--- Source data Enclosed Below ---

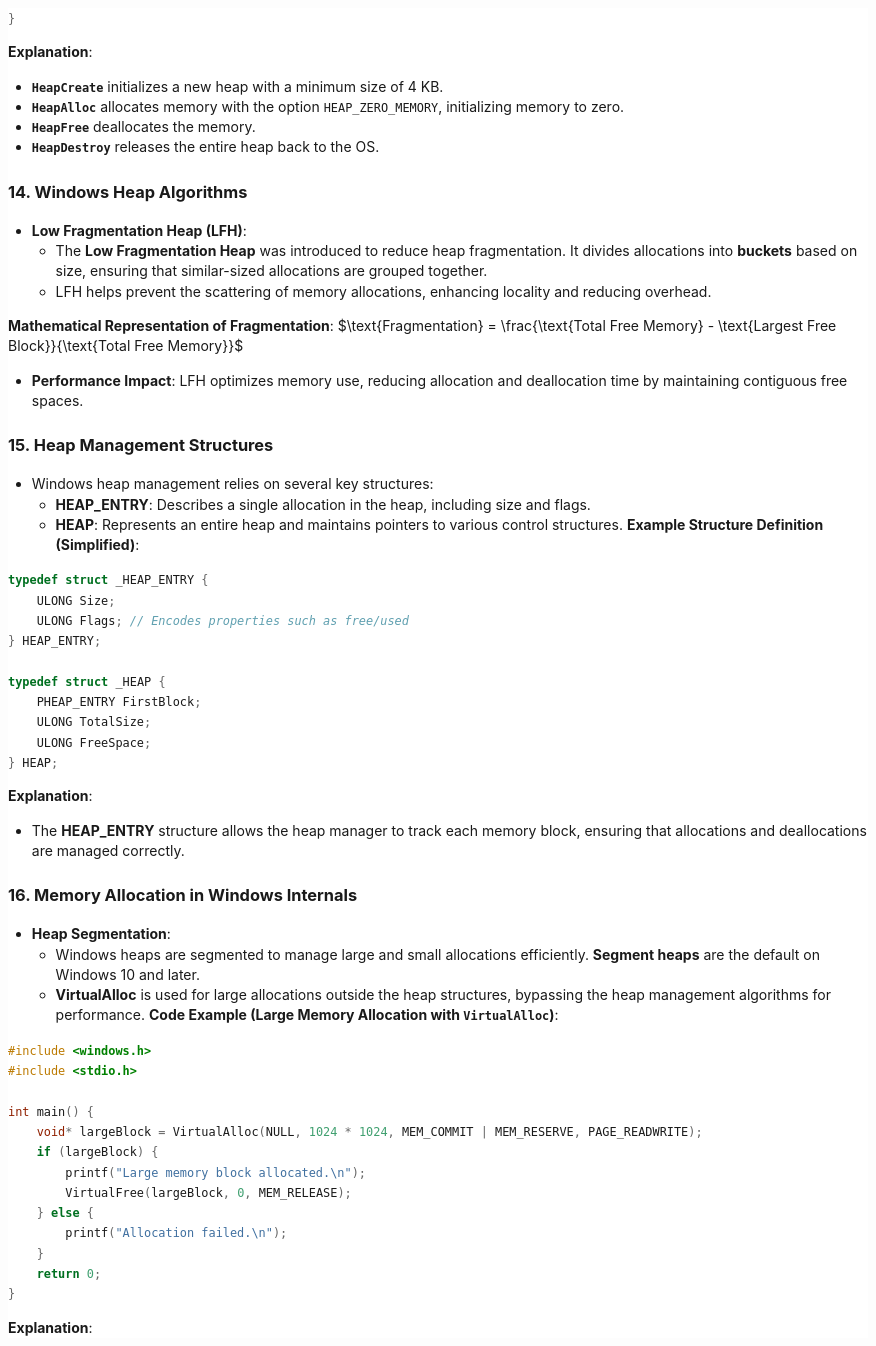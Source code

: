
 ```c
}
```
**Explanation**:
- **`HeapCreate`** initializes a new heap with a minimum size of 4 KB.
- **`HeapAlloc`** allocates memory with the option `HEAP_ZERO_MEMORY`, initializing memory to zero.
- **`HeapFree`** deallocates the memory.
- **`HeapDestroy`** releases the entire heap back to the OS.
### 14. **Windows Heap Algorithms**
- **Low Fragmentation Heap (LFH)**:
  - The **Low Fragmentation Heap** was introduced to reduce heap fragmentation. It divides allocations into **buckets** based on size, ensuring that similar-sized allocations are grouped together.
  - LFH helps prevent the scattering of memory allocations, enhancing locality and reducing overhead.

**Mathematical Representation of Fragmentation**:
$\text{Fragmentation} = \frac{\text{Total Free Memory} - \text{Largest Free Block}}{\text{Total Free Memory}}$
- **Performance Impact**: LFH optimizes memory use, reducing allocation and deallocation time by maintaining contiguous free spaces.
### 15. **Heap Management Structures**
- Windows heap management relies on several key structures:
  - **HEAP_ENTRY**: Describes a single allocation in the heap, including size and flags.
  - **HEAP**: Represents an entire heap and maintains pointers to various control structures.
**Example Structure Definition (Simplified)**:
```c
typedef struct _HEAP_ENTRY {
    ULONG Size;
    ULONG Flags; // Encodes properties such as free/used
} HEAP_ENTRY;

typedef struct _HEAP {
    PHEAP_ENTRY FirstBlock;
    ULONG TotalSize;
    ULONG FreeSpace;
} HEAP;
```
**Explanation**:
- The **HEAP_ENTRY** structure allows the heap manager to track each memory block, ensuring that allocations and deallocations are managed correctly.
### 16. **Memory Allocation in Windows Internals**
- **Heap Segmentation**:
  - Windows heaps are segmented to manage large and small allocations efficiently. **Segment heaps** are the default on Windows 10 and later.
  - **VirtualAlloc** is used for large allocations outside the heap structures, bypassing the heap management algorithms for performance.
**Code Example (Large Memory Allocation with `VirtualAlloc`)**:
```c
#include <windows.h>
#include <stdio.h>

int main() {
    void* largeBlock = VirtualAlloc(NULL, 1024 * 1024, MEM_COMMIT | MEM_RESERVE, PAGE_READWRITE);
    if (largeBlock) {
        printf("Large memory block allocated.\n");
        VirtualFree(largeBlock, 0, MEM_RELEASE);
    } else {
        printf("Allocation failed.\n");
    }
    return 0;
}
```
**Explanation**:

--- End of Enclosed Source data ---

### Work item
Only lines containing the string "typedef" are needed. Pull each of them out of the records above.

### Expected answer
typedef struct _HEAP_ENTRY {
typedef struct _HEAP {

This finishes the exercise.